I'm struggling with a little Java Project:
I made a Program which autofills a PDF Formular. Mostly everything works fine for me, but there is a Problem: In this PDF Formular (which is given from my company, so I have to deal with this document) is a equation Field, which is used for calculation the Costs from Number of Items and the single Price. When I insert the Price of a single Item as a String to my PDF
public void setEinzelpreis(String Einzelpreis)
{
try {
fieldList.get(30).setValue(Einzelpreis);
...
There should be the single Price on the empty field in the first row. The last Cell of the row is auto-calculated by the pdf.
When I Click in the PDF in the "empty" Field, the Value appears:
When I click to another Field, the Value disappears. This is my Problem.

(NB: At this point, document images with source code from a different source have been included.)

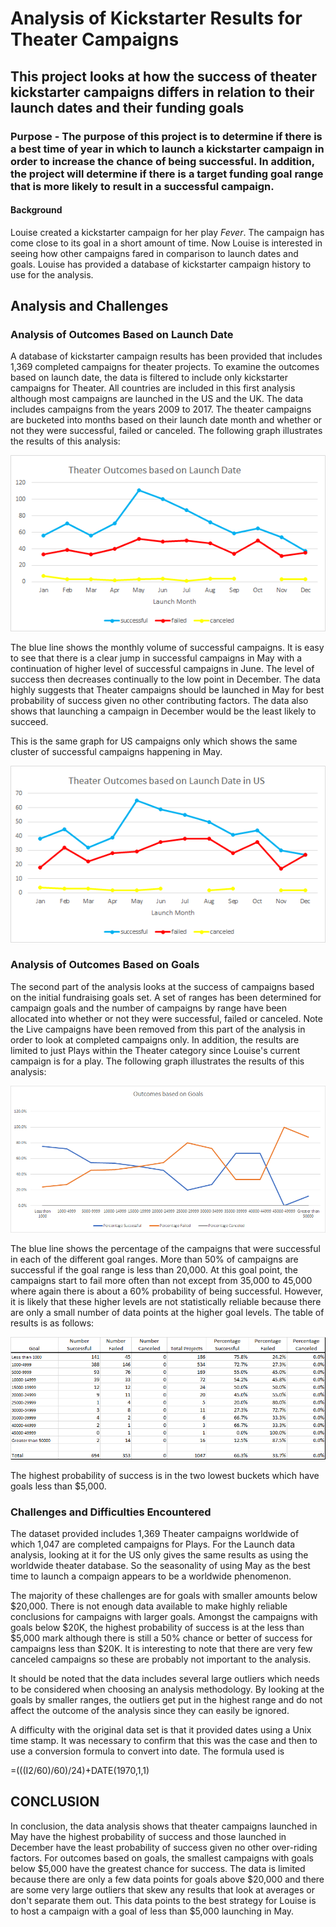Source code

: # Analysis of Kickstarter Results for Theater Campaigns

## This project looks at how the success of theater kickstarter campaigns differs in relation to their launch dates and their funding goals

### Purpose - The purpose of this project is to determine if there is a best time of year in which to launch a kickstarter campaign in order to increase the chance of being successful.  In addition, the project will determine if there is a target funding goal range that is more likely to result in a successful campaign. 

#### Background
Louise created a kickstarter campaign for her play *Fever*.  The campaign has come close to its goal in a short amount of time.  Now Louise is interested in seeing how other campaigns fared in comparison to launch dates and goals.  Louise has provided a database of kickstarter campaign history to use for the analysis. 

## Analysis and Challenges 

### Analysis of Outcomes Based on Launch Date

A database of kickstarter campaign results has been provided that includes 1,369 completed campaigns for theater projects.  To examine the outcomes based on launch date, the data is filtered to include only kickstarter campaigns for Theater.  All countries are included in this first analysis although most campaigns are launched in the US and the UK.  The data includes campaigns from the years 2009 to 2017.  The theater campaigns are bucketed into months based on their launch date month and whether or not they were successful, failed or canceled.  The following graph illustrates the results of this analysis:

![alt text](https://github.com/xactuary/kickstarter-analysis/blob/afaf8b9c7d2a360c568dd2ffb0ae7b7a91bba015/Resources/Theater_Outcomes_vs_Launch.png)


The blue line shows the monthly volume of successful campaigns.  It is easy to see that there is a clear jump in successful campaigns in May with a continuation of higher
level of successful campaigns in June.  The level of success then decreases continually to the low point in December. The data highly suggests that Theater campaigns should be launched in May for best probability of success given no other contributing factors.  The data also shows that launching a campaign in December would be the least likely to succeed. 

This is the same graph for US campaigns only which shows the same cluster of successful campaigns happening in May.

![alt text](https://github.com/xactuary/kickstarter-analysis/blob/master/Resources/US%20outcomes%20by%20month.png)
 
### Analysis of Outcomes Based on Goals
The second part of the analysis looks at the success of campaigns based on the initial fundraising goals set.  A set of ranges has been determined for campaign
goals and the number of campaigns by range have been allocated into whether or not they were successful, failed or canceled.  Note the Live 
campaigns have been removed from this part of the analysis in order to look at completed campaigns only.  In addition, the results are limited to just Plays within the Theater category since Louise's current campaign is for a play.  The following graph illustrates the results of this analysis:

![alt text](https://github.com/xactuary/kickstarter-analysis/blob/afaf8b9c7d2a360c568dd2ffb0ae7b7a91bba015/Resources/Outcomes_vs_Goals.png)



The blue line shows the percentage of the campaigns that were successful in each of the different goal ranges.  More than 50% of campaigns are successful if the goal range is less than 20,000. At this goal point, the campaigns start to fail more often than not except from 35,000 to 45,000 where again there is about a 60% probability of being successful. However, it is likely that these higher levels are not statistically reliable because there are only a small number of data points at the higher goal levels.  The table of results is as follows:

![alt text](https://github.com/xactuary/kickstarter-analysis/blob/master/Resources/Goal%20Table.png)


The highest probability of success is in the two lowest buckets which have goals less than $5,000. 

### Challenges and Difficulties Encountered


The dataset provided includes 1,369 Theater campaigns worldwide of which 1,047 are completed campaigns for Plays. For the Launch data analysis, looking at it for the US only gives the same results as using the worldwide theater database.  So the seasonality of using May as the best time to launch a compaign appears to be a worldwide phenomenon.  

The majority of these challenges are for goals with smaller amounts below $20,000.  There is not enough data available to make highly reliable conclusions for campaigns with larger goals. Amongst the campaigns with goals below $20K, the highest probability of success is at the less than $5,000 mark although there is still a 50% chance or better of success for campaigns less than $20K.  It is interesting to note that there are very few canceled campaigns so these are probably not important to the analysis.  

It should be noted that the data includes several large outliers which needs to be considered when choosing an analysis methodology.  By looking at the goals by smaller ranges, the outliers get put in the highest range and do not affect the outcome of the analysis since they can easily be ignored.  

A difficulty with the original data set is that it provided dates using a Unix time stamp.  It was necessary to confirm that this was the case and then to use a conversion formula to convert into date.  The formula used is

=(((I2/60)/60)/24)+DATE(1970,1,1)

## CONCLUSION

In conclusion, the data analysis shows that theater campaigns launched in May have the highest probability of success and those launched in December have the least probability of success given no other over-riding factors.  For outcomes based on goals, the smallest campaigns with goals below $5,000 have the greatest chance for success.  The data is limited because there are only a few data points for goals above $20,000 and there are some very large outliers that skew any results that look at averages or don't separate them out. This data points to the best strategy for Louise is to host a campaign with a goal of less than $5,000 launching in May.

I'm getting the FieldList via pdfbox and the Code for getting my fieldList of the PFD is:
try {
pdfTemplate = PDDocument.load(template);
PDDocumentCatalog docCatalog = pdfTemplate.getDocumentCatalog();
PDAcroForm acroForm = docCatalog.getAcroForm();
if (acroForm != null)
{
// Get field names
fieldList = acroForm.getFields();
}
...
So, can anybody tell what I'm doing wrong? Maybe the PDF wants a double Value for the equation and I am giving a String? But I don't know how to write a double in the FieldList. Thanks a lot for every hint!
Edit:
The PDF File which I'm using:
https://1drv.ms/b/s!Av6exjPNXlgOioouAuXL6QV4eUGkqg?e=ocfhvC
And this is the file I generated:
https://1drv.ms/b/s!Av6exjPNXlgOioovK-HuRuXW2aRy_w?e=D1ZCA8
The strange thing is: when I change the value in the document by hand, everything acts normal, even with a different Document Viewer.

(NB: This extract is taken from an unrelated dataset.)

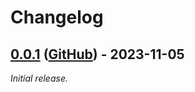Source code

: # Changelog

## [0.0.1] ([GitHub](https://github.com/Xarvex/presentation.wez/releases/tag/0.0.1)) - 2023-11-05

_Initial release._


[0.0.1]: https://gitlab.com/xarvex/presentation.wez/tags/0.0.1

First of all, the AcroForm form structure in your PDF is weird. It looks like someone used a graphical form generation tool he did not understand and clicked, dragged, dropped, copied, ... until the form in a viewer did what he wanted, not caring about it having become difficult to maintain.

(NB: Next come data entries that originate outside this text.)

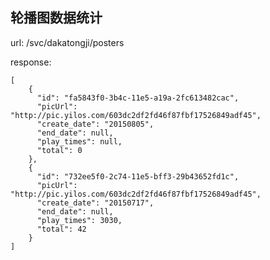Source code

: ## 轮播图数据统计

url: /svc/dakatongji/posters
    
response:

	[
        {
          "id": "fa5843f0-3b4c-11e5-a19a-2fc613482cac",
          "picUrl": "http://pic.yilos.com/603dc2df2fd46f87fbf17526849adf45",
          "create_date": "20150805",
          "end_date": null,
          "play_times": null,
          "total": 0
        },
        {
          "id": "732ee5f0-2c74-11e5-bff3-29b43652fd1c",
          "picUrl": "http://pic.yilos.com/603dc2df2fd46f87fbf17526849adf45",
          "create_date": "20150717",
          "end_date": null,
          "play_times": 3030,
          "total": 42
        }
    ]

In particular the Einzelpreis fields have a completely unnecessary structure of intermediate and final fields, e.g.
Thus, the field Einzelpreis in € exkl USt1 (the '€' is missing in the tree above) is not the one to fill in, it's merely an intermediary field. The actual form field to fill in is Einzelpreis in € exkl USt1.0.0.0.0.
Unfortunately you in your code simply grab the 30th field in the field list returned by PDAcroForm, and this field happens to be the intermediary field Einzelpreis in € exkl USt1; as an intermediary field it has no visible widgets of its own, so your setValue call doesn't change the visible Einzelpreis.
The JavaScript instruction calculating the Gesamtpreis uses the value from the final field, too:
AFSimple_Calculate("PRD", new Array ("Anzahl1", "Einzelpreis in € exkl USt1.0.0.0.0"));
But as the field value is inheritable and none of the .0 fields has an own value, the calculation sees the 100 once form calculation has been triggered and uses it.
Thus, you should fill the Einzelpreis in € exkl USt1.0.0.0.0 field instead. And the more secure way to retrieve it is not by index in a field list but by name:
PDField fieldByName = acroForm.getField("Einzelpreis in € exkl USt1.0.0.0.0");
(excerpt from FillInForm test testFill2020_04BeschaffungsantragEinzelpreis)
After filling that field, the "100" should be visible in your form.
The remaining problem that the Gesamtpreis value is not calculated is due to the fact already mentioned by #Tilman in a comment to the question: PDFBox doesn't use javascript. Thus, you have to calculate those values yourself and update the fields in question accordingly.
If you need to know the correct name of a form field, you can do as Tilman proposed and use the PDFBox PDFDebugger. If you hover over the field there, it will display the name in the status bar at the bottom.
By the way, the AcroForm method getFields won't return the field required here anyways. As documented in its JavaDocs, this method will return all of the documents root fields, no fields further down in the hierarchy, at least not immediately. (From the user perspective the method name getFields is a misnomer. It is accurate, though, from the PDF specification perspective as the corresponding entry in the AcroForms object has the key Fields.)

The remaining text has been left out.